Questo concerto al Red Rocks Amphitheatre di Denver, Colorado(registrato il 15 Luglio 2012), è stato un vero evento, come lo fu il precedente DVD dal vivo Live From Madison Square Garden, filmato nel 2007 su un palcoscenico esclusivo e prestigioso, ambìto da ogni musicista (con 18.000 spettatori presenti). Ancora piuttosto sconosciuti al pubblico internazionale ed ignorati da buona parte della critica, gli O.A.R. (acronimo di Of A Revolution), attivi dalla fine degli anni ’90, nascono come “college band” in Ohio,dove riescono in breve tempo a crearsi un nutrito seguito di fans grazie ai numerosi concerti, e come molte giovani formazioni americane, vendono i propri dischi via internet.

Dall’esordio di The Wanderer (97) ad oggi hanno pubblicato undici album e ben cinque sono dal vivo: Any Time Now (2002), 34th & 8th (2004), il citato Live from Madison Square Garden (2007), Hello Tomorrow EP (2009) e l’ottimo quadruplo Rain Or Shine (2010). Negli Stati Uniti la band è famosa, molto famosa, non come la Dave Matthews Band, ma poco ci manca, e infatti hanno un suono abbastanza simile, proponendo un brillante amalgama sonoro, che contamina il classico rock americano  (Counting Crows) con spruzzate di pop, elementi roots e virate reggae, una musica che dal vivo fa faville e si trasforma in ispirate e colorite jam. Gli O.A.R.  sono: Marc Roberge leader indiscusso voce e chitarra, Richard On chitarra solista, Jerry DePizzo sassofono, Benj Gershman al basso e Chris Culos alla batteria e in questa performance live, si avvalgono di una incredibile sezione fiati (Mikel Paris, Jon Lampley e Evan Oberla), presenza costante durante i concerti delle ultime due estati.

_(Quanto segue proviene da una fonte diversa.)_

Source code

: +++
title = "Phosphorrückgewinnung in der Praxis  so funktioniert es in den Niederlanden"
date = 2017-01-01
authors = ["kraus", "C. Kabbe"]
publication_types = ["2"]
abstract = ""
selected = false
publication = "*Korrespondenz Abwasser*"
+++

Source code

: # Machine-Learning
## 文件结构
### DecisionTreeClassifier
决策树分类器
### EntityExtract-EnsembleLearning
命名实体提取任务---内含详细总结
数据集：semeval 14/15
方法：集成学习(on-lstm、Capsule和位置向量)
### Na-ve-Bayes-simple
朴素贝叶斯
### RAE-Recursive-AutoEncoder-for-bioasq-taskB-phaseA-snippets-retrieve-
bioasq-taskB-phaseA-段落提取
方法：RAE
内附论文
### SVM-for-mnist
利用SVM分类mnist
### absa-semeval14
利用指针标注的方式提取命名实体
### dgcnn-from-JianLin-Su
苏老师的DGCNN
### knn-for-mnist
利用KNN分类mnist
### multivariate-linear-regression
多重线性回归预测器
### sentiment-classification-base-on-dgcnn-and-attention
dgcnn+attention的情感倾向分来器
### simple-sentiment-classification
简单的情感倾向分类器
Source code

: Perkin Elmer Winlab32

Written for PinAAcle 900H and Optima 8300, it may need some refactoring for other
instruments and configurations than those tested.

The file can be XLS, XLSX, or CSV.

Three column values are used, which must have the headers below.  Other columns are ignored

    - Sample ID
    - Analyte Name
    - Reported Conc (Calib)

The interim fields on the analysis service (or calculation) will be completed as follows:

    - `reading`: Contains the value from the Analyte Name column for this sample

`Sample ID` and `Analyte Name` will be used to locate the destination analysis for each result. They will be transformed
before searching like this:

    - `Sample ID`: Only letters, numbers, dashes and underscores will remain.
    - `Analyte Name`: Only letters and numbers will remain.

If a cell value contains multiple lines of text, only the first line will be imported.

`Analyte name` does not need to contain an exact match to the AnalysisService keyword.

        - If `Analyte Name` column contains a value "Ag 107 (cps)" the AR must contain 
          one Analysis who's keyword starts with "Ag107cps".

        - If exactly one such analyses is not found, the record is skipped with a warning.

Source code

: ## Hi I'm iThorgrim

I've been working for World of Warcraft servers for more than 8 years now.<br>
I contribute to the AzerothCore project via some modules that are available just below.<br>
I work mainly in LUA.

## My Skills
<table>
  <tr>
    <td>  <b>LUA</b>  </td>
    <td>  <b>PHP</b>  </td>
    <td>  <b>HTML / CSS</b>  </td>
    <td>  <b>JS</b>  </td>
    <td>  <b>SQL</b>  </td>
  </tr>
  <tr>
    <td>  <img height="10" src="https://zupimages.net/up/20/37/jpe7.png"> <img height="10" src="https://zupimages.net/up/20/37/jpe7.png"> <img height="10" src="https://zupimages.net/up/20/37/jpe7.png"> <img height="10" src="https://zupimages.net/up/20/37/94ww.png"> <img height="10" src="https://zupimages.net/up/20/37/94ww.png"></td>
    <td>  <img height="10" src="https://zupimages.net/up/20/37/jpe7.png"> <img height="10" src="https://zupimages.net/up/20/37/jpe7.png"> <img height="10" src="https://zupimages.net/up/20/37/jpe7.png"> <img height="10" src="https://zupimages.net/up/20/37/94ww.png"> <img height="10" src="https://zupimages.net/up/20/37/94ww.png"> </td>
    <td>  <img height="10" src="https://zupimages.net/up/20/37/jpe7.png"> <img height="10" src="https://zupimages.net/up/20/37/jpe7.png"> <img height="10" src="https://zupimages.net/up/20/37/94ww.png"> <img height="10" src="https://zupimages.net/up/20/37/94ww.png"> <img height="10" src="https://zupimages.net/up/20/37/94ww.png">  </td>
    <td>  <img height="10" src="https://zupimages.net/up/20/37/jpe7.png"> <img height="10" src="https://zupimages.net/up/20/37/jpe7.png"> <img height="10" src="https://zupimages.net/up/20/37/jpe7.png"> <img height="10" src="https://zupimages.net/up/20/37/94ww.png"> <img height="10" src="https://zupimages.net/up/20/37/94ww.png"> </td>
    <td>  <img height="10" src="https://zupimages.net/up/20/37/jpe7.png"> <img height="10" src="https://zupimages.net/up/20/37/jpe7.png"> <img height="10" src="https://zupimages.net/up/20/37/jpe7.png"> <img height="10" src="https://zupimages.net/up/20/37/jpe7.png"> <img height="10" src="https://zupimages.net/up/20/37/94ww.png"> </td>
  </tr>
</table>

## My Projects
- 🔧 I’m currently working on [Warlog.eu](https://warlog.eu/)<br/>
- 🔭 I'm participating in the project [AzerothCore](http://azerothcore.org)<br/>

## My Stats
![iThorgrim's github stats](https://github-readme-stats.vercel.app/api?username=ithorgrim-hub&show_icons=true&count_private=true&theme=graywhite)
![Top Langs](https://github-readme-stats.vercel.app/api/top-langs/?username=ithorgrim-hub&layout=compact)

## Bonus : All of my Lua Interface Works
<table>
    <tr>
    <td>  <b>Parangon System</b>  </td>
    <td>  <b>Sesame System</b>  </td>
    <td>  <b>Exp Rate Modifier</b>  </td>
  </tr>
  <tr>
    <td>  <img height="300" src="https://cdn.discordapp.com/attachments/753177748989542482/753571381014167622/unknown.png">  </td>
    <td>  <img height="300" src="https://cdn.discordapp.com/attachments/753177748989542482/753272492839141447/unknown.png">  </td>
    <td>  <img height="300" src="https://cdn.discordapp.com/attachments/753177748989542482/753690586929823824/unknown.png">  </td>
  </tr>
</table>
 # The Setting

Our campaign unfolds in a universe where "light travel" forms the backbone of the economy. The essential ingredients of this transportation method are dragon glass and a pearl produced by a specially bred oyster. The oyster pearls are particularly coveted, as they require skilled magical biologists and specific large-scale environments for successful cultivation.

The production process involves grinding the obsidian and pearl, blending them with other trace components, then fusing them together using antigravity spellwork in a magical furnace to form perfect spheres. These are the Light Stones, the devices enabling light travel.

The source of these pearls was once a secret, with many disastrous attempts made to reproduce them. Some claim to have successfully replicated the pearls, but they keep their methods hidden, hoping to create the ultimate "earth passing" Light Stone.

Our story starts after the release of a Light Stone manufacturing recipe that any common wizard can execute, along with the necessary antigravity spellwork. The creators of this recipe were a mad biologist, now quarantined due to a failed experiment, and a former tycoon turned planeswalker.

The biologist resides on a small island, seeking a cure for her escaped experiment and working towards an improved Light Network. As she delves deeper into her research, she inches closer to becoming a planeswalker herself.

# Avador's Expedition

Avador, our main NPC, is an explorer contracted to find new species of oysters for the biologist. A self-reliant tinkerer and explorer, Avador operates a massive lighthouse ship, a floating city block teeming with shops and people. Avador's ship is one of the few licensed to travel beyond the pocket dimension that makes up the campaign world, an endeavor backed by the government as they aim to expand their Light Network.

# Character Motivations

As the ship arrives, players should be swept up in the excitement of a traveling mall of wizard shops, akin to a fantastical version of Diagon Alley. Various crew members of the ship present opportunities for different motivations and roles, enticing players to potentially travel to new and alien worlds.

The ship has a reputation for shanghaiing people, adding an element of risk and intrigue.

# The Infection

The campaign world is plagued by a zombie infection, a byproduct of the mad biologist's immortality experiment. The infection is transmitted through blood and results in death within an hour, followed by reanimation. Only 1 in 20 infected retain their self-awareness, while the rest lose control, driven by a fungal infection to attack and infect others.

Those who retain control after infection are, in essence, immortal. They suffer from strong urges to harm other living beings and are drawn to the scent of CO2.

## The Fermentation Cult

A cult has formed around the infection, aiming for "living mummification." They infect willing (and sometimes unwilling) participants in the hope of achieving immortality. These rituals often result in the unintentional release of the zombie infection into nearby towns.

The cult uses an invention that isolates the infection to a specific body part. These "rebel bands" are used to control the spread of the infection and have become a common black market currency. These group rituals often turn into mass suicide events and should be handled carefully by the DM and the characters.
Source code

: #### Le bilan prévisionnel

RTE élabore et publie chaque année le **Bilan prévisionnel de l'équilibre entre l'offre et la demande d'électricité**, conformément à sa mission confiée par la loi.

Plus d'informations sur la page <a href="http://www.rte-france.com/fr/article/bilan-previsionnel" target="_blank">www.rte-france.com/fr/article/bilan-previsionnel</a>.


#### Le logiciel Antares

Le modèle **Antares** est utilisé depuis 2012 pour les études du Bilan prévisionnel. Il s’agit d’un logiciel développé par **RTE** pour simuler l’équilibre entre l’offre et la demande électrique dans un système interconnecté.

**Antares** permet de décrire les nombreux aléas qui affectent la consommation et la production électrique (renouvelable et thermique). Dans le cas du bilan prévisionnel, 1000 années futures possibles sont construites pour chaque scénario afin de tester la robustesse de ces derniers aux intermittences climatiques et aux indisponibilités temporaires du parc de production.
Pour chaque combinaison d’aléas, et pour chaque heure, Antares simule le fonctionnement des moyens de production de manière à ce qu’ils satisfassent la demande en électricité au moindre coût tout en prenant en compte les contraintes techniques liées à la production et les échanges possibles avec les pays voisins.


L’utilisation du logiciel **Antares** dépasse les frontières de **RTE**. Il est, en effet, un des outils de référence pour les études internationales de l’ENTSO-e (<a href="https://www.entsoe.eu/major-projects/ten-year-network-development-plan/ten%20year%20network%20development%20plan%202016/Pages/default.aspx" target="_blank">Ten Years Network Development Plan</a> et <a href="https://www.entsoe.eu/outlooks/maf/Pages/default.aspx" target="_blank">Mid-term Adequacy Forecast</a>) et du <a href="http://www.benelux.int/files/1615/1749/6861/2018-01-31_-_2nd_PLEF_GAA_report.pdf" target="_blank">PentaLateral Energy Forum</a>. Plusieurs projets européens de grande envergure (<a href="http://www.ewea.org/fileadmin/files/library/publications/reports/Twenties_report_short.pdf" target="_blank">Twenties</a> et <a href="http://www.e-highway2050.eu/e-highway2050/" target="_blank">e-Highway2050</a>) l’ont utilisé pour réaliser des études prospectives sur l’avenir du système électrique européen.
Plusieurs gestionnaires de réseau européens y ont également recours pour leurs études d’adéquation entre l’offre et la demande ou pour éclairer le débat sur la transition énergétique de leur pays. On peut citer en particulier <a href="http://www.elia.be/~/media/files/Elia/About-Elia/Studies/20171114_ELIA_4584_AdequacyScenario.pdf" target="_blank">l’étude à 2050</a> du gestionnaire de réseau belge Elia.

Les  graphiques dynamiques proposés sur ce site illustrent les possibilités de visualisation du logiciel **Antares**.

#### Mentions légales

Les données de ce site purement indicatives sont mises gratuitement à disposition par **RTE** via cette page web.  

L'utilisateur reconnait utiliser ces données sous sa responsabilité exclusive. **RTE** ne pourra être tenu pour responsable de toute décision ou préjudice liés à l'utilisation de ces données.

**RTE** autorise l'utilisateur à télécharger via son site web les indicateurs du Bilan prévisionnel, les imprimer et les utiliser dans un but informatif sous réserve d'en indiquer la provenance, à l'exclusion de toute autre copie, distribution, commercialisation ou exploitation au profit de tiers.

Le due ore abbondanti di Live On Red Rocks si aprono con l’iniziale Dangerous Connection, con un serrato crescendo di percussioni e fiati, seguite dalla sempre trascinante Shattered (Turn the Car Around) con grande partecipazione del pubblico, passando al classico american rock di Gotta Be Wrong Sometimes, fino al vulcanico rock, tra brillanti passaggi strumentali di Heard The World, il divertente reggae-rock di The Last Time e The Wanderer, e gli otto minuti di Delicate Few sospesa tra singhiozzi reggae e il tubare del sax, liberando con improvvise accelerazioni la creatività del brano. Si riprende con la seconda parte del concerto, dove gli O.A.R. svelano l’attitudine che li ha spesso associati al mondo delle jam band liberando nuovamente la creatività, modificando gli arrangiamenti delle canzoni e dilatandone i tempi, a partire dalle ipnotiche pulsazioni di Love & Memories, dalle morbide trame elettroacustiche di Mr. Moon, arricchita da pregevoli rifiniture pianistiche, e poi ancora il brano sincopato dall’intro acustica Ladanday, che acquista gradualmente forza e ritmo su un robusto tessuto sonoro di chitarre e fiati, proseguendo con la  ballata Irish Rose, tra languidi assolo del sax e limpidi ricami dell’acustica di Roberge, le percussioni etniche di Black Rock, il possente reggae-ska di That Was A Crazy Game of Poker, la delicata I Feel Home, e gli oltre 11 minuti di una “psichedelica” War Song preceduta da una lunga introduzione strumentale, a chiusura di un concerto splendido e trascinante.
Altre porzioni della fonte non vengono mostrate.